# AZ Horses need our help!!



## Speed Racer (Oct 21, 2009)

So how many of these horses have you_ personally_ seen that have actually died?


----------



## kitten_Val (Apr 25, 2007)

AL, from my understanding if you start a petition and get certain number of signatures under it, you can then submit to the governor for consideration. I _believe _something similar was done in past here in MD. However I also remember number of signatures was something quite ridiculous (measured in thousands). 

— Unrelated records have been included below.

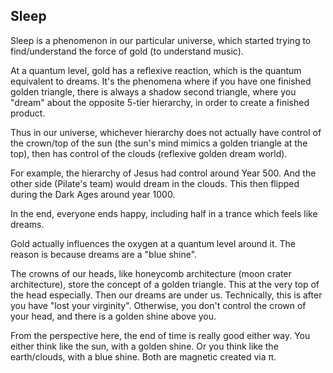 ## Sleep

Sleep is a phenomenon in our particular universe, which started trying to find/understand the force of gold (to understand music).

At a quantum level, gold has a reflexive reaction, which is the quantum equivalent to dreams. It's the phenomena where if you have one finished golden triangle, there is always a shadow second triangle, where you "dream" about the opposite 5-tier hierarchy, in order to create a finished product.

Thus in our universe, whichever hierarchy does not actually have control of the crown/top of the sun (the sun's mind mimics a golden triangle at the top), then has control of the clouds (reflexive golden dream world).

For example, the hierarchy of Jesus had control around Year 500. And the other side (Pilate's team) would dream in the clouds. This then flipped during the Dark Ages around year 1000.

In the end, everyone ends happy, including half in a trance which feels like dreams.

Gold actually influences the oxygen at a quantum level around it. The reason is because dreams are a "blue shine".

The crowns of our heads, like honeycomb architecture (moon crater architecture), store the concept of a golden triangle. This at the very top of the head especially. Then our dreams are under us. Technically, this is after you have "lost your virginity". Otherwise, you don't control the crown of your head, and there is a golden shine above you.

From the perspective here, the end of time is really good either way. You either think like the sun, with a golden shine. Or you think like the earth/clouds, with a blue shine. Both are magnetic created via π.
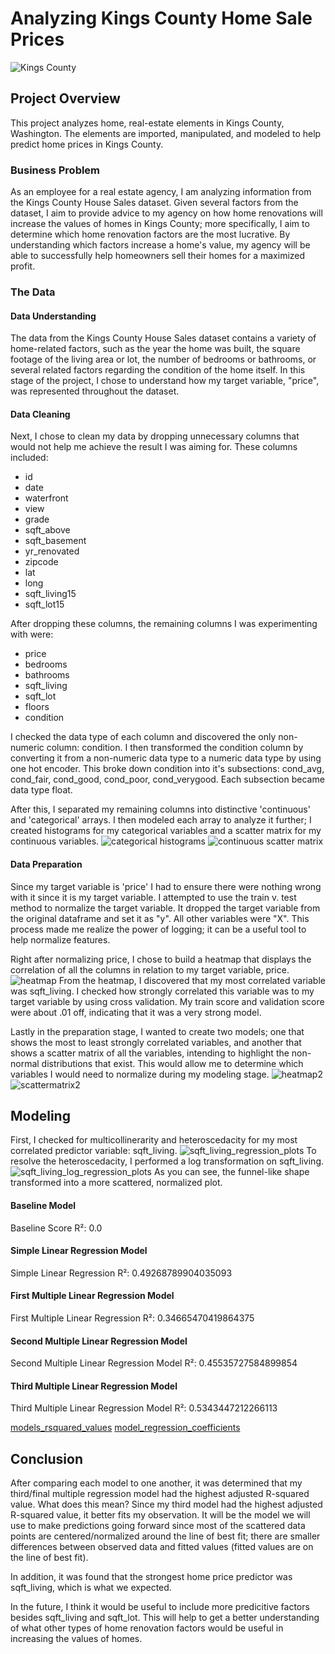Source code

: # Analyzing Kings County Home Sale Prices

![Kings County](https://res.cloudinary.com/sagacity/image/upload/c_crop,h_667,w_1000,x_0,y_0/c_limit,dpr_auto,f_auto,fl_lossy,q_80,w_1080/bellevue_fall_lnb6qm.jpg)


## Project Overview

This project analyzes home, real-estate elements in Kings County, Washington. The elements are imported, manipulated, and modeled to help predict home prices in Kings County.

### Business Problem

As an employee for a real estate agency, I am analyzing information from the Kings County House Sales dataset. Given several factors from the dataset, I aim to provide advice to my agency on how home renovations will increase the values of homes in Kings County; more specifically, I aim to determine which home renovation factors are the most lucrative. By understanding which factors increase a home's value, my agency will be able to successfully help homeowners sell their homes for a maximized profit.

### The Data
#### Data Understanding
The data from the Kings County House Sales dataset contains a variety of home-related factors, such as the year the home was built, the square footage of the living area or lot, the number of bedrooms or bathrooms, or several related factors regarding the condition of the home itself. In this stage of the project, I chose to understand how my target variable, "price", was represented throughout the dataset.
#### Data Cleaning
Next, I chose to clean my data by dropping unnecessary columns that would not help me achieve the result I was aiming for. These columns included:

- id
- date
- waterfront
- view
- grade
- sqft_above
- sqft_basement
- yr_renovated
- zipcode
- lat
- long
- sqft_living15
- sqft_lot15

After dropping these columns, the remaining columns I was experimenting with were:
- price
- bedrooms
- bathrooms
- sqft_living
- sqft_lot
- floors
- condition

I checked the data type of each column and discovered the only non-numeric column: condition. I then transformed the condition column by converting it from a non-numeric data type to a numeric data type by using one hot encoder. This broke down condition into it's subsections: cond_avg, cond_fair, cond_good, cond_poor, cond_verygood. Each subsection became data type float.

After this, I separated my remaining columns into distinctive 'continuous' and 'categorical' arrays. I then modeled each array to analyze it further; I created histograms for my categorical variables and a scatter matrix for my continuous variables.
![categorical histograms](/images/categorical%20histograms.jpg)
![continuous scatter matrix](file:///Users/justin/Desktop/Flatiron/continuous%20scatter%20matrix.jpg)

#### Data Preparation
Since my target variable is 'price' I had to ensure there were nothing wrong with it since it is my target variable. I attempted to use the train v. test method to normalize the target variable. It dropped the target variable from the original dataframe and set it as "y". All other variables were "X". This process made me realize the power of logging; it can be a useful tool to help normalize features.

Right after normalizing price, I chose to build a heatmap that displays the correlation of all the columns in relation to my target variable, price.
![heatmap](heatmap.png)
From the heatmap, I discovered that my most correlated variable was sqft_living. I checked how strongly correlated this variable was to my target variable by using cross validation. My train score and validation score were about .01 off, indicating that it was a very strong model.

Lastly in the preparation stage, I wanted to create two models; one that shows the most to least strongly correlated variables, and another that shows a scatter matrix of all the variables, intending to highlight the non-normal distributions that exist. This would allow me to determine which variables I would need to normalize during my modeling stage.
![heatmap2](file:///Users/justin/Desktop/Flatiron/heatmap2.png)
![scattermatrix2](file:///Users/justin/Desktop/Flatiron/scattermatrix2.png)

## Modeling
First, I checked for multicollinerarity and heteroscedacity for my most correlated predictor variable: sqft_living.
![sqft_living_regression_plots](file:///Users/justin/Desktop/Flatiron/sqft_living_regression_plots.png)
To resolve the heteroscedacity, I performed a log transformation on sqft_living.
![sqft_living_log_regression_plots](file:///Users/justin/Desktop/Flatiron/sqft_living_log_regression_plots.png)
As you can see, the funnel-like shape transformed into a more scattered, normalized plot.

#### Baseline Model
Baseline Score R²: 0.0
#### Simple Linear Regression Model
Simple Linear Regression R²: 0.49268789904035093
#### First Multiple Linear Regression Model
First Multiple Linear Regression R²: 0.34665470419864375
#### Second Multiple Linear Regression Model
Second Multiple Linear Regression Model R²: 0.45535727584899854
#### Third Multiple Linear Regression Model
Third Multiple Linear Regression Model R²: 0.5343447212266113

[models_rsquared_values](file:///Users/justin/Desktop/Flatiron/models_rsquared_values.png)
[model_regression_coefficients](file:///Users/justin/Desktop/Flatiron/model_regression_coefficients.png)

## Conclusion
After comparing each model to one another, it was determined that my third/final multiple regression model had the highest adjusted R-squared value. What does this mean? Since my third model had the highest adjusted R-squared value, it better fits my observation. It will be the model we will use to make predictions going forward since most of the scattered data points are centered/normalized around the line of best fit; there are smaller differences between observed data and fitted values (fitted values are on the line of best fit).

In addition, it was found that the strongest home price predictor was sqft_living, which is what we expected.

In the future, I think it would be useful to include more predicitive factors besides sqft_living and sqft_lot. This will help to get a better understanding of what other types of home renovation factors would be useful in increasing the values of homes.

If you are concerned and the situation indeed is very bad you can try to involve local rescues and TV/radio to bring the situation to the people attention.


----------



## bsms (Dec 31, 2010)

"I have not been proud to live in Arizona for many years now..."

Well, I live here and am proud of my state. My horses use their shades for shelter from rain & snow. Most of the afternoon, they are out in the sun by their own choice.

California law is written in California, where they regulate everything to death. Having lived in Tehachapi, I think most of the state is fine, but SF & LA control the politics - emphasis on CONTROL!

Do I think all horses should have some sort of shelter? Yes. Do I think I need to pass laws to make it so? No. 

BTW: "Cost of Education may be high, but try ignorance!"

In my 53 years, I've seen no sign that formal education reduces ignorance. I think the $4500 I'm paying in property taxes this year is PLENTY. That is 1/12 of my income going almost exclusively to schools in Arizona, and it doesn't include the extra $300 I have to pay each year for fire protection. :shock: It also doesn't include my state income tax. Consider me Taxed Enough Already...and Mia agrees.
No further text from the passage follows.